Do you have questions about how goodwill is taxed? In this article, we provide the answer to this question in an easy-to-understand way. We’ll explain the taxation of goodwill, how it’s affected by your personal business holdings, and the potential tax deductions associated with goodwill.

How is Goodwill Taxed?

Goodwill is taxed differently depending on the type of goodwill. Generally, goodwill is classified as either personal goodwill or corporate goodwill. Corporate goodwill is associated with the assets of the business, such as patents, copyrights, and trademarks, and is typically taxed at the corporate level. Personal goodwill, on the other hand, is associated with the individual owner of the business, and is taxed at the individual level.

When personal goodwill is sold, it is generally taxed at capital gains rates, regardless of the length of time the owner has held the business. The buyer of the business can take a tax deduction for the amount of goodwill they receive, just like any other asset.

However, if the seller has owned the business for less than a year, any capital gains realized from the sale of the business will be taxed at ordinary income tax rates.

If the goodwill of the business is personal goodwill, the sale of goodwill will be taxed at the individual shareholder level, not at the corporate level. Whether or not the goodwill is considered a personal asset depends on the ownership structure of the business and the intentions of the shareholders.

It’s important to note that the IRS can challenge the tax treatment of goodwill, so it’s important to consult a tax professional before selling your business to make sure you understand the tax implications.


Understanding how goodwill is taxed is an important step in any business sale process. Generally, personal goodwill is taxed at capital gains rates, while corporate goodwill is taxed at the corporate level. Depending on the ownership structure and intentions of the shareholders, the IRS may challenge the tax treatment of goodwill, so it’s important to consult a tax professional before selling your business.

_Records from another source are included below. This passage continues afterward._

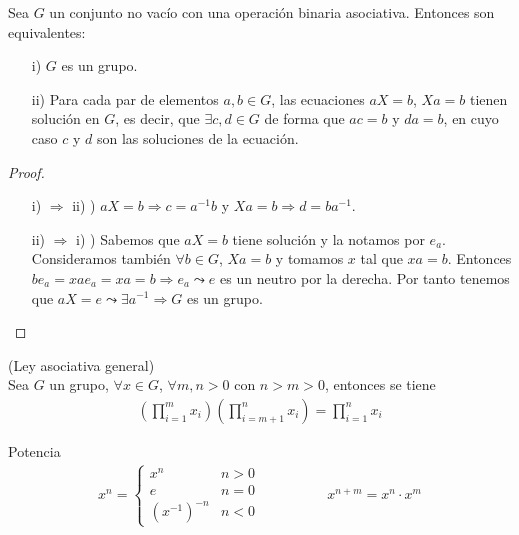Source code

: \begin{lema}
    Sea $G$ un conjunto no vacío con una operación binaria asociativa. Entonces son equivalentes:
    \begin{enumerate}
        \item[i)] $G$ es un grupo.
        \item[ii)] Para cada par de elementos $a,b\in G$, las ecuaciones $aX=b$, $Xa=b$ tienen solución en $G$, es decir, que $\exists c,d\in G$ de forma que $ac=b$ y $da=b$, en cuyo caso $c$ y $d$ son las soluciones de la ecuación. 
    \end{enumerate}
    \begin{proof}\
        \begin{itemize}
            \item[i) $\Rightarrow$ ii) )] $aX=b \Rightarrow c=a^{-1}b$ y $Xa=b\Rightarrow d=ba^{-1}$.
            \item[ii) $\Rightarrow$ i) )] Sabemos que $aX=b$ tiene solución y la notamos por $e_a$. Consideramos también $\forall b\in G$, $Xa=b$ y tomamos $x$ tal que $xa=b$. Entonces $be_a = xae_a = xa = b \Rightarrow e_a \leadsto e$ es un neutro por la derecha. Por tanto tenemos que $aX=e \leadsto \exists a^{-1} \Rightarrow G$ es un grupo. 
        \end{itemize}
    \end{proof}
\end{lema} 

\begin{lema}
    (Ley asociativa general)\\
    Sea $G$ un grupo, $\forall x \in G$, $\forall m,n>0$ con $n>m>0$, entonces se tiene
    \begin{align*}
        \left(\prod\limits_{i=1}^m x_i\right)\left(\prod\limits_{i=m+1}^n x_i\right) = \prod\limits_{i=1}^n x_i
    \end{align*}

\end{lema}

\begin{definicion}
    Potencia
    \begin{align*}
        x^n = \left\{
        \begin{array}{ll}
            x^n & n>0\\
            e & n=0\\
            (x^{-1})^{-n} & n<0
        \end{array}
        \right.\hspace{2cm} x^{n+m}=x^n \cdot x^m
    \end{align*}
\end{definicion}

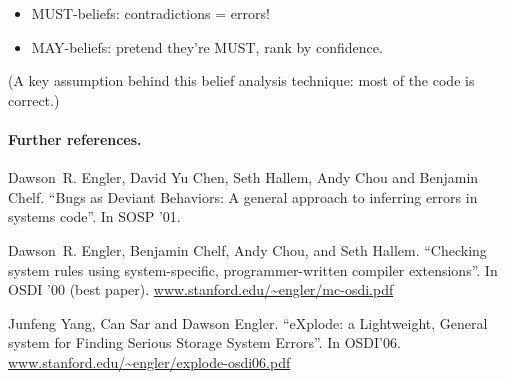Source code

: \documentclass[11pt]{article}
\begin{document}
\begin{itemize}[noitemsep]
\item      MUST-beliefs: contradictions = errors!
\item      MAY-beliefs: pretend they're MUST, rank by confidence.
\end{itemize}
(A key assumption behind this belief analysis technique: most of the code is correct.)

\paragraph{Further references.}
Dawson~R. Engler, David Yu Chen, Seth Hallem, Andy Chou and Benjamin Chelf.
``Bugs as Deviant Behaviors: A general approach to inferring errors in systems code''.
In SOSP '01.

Dawson~R. Engler, Benjamin Chelf, Andy Chou, and Seth Hallem.
``Checking system rules using system-specific, programmer-written
  compiler extensions''.
In OSDI '00 (best paper).
\url{www.stanford.edu/~engler/mc-osdi.pdf}

Junfeng Yang, Can Sar and Dawson Engler.
``eXplode: a Lightweight, General system for Finding Serious Storage System Errors''.
In OSDI'06.
\url{www.stanford.edu/~engler/explode-osdi06.pdf}
\end{document}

For more information about selling a business and business brokers, visit This is a great resource for answers to all your questions about selling a business and about business brokers.

What are the tax implications of goodwill?

When it comes to goodwill, this portion of the business value will be taxed at a lower rate, since it is considered capital gain for the seller, rather than ordinary income. Therefore, it is more beneficial for the seller to have a higher percentage of goodwill.

What are the financial implications of selling a business’s reputation and customer loyalty?

If you’ve owned your business for more than one year, the amount allocated to goodwill is beneficial because any long-term capital gains made from selling your business will be taxed at a rate between 15-20%.

Does goodwill qualify as a capital asset for tax purposes?

Goodwill is a non-physical asset that can be defined as a capital asset. It is the extra amount paid when one company purchases another, which is above the book value. Goodwill is categorized as a capital asset because it gives a steady source of income for more than one year.

What is the most advantageous option: selling assets or goodwill?

This makes it a more advantageous choice for them to invest in
physical assets that will give them more value.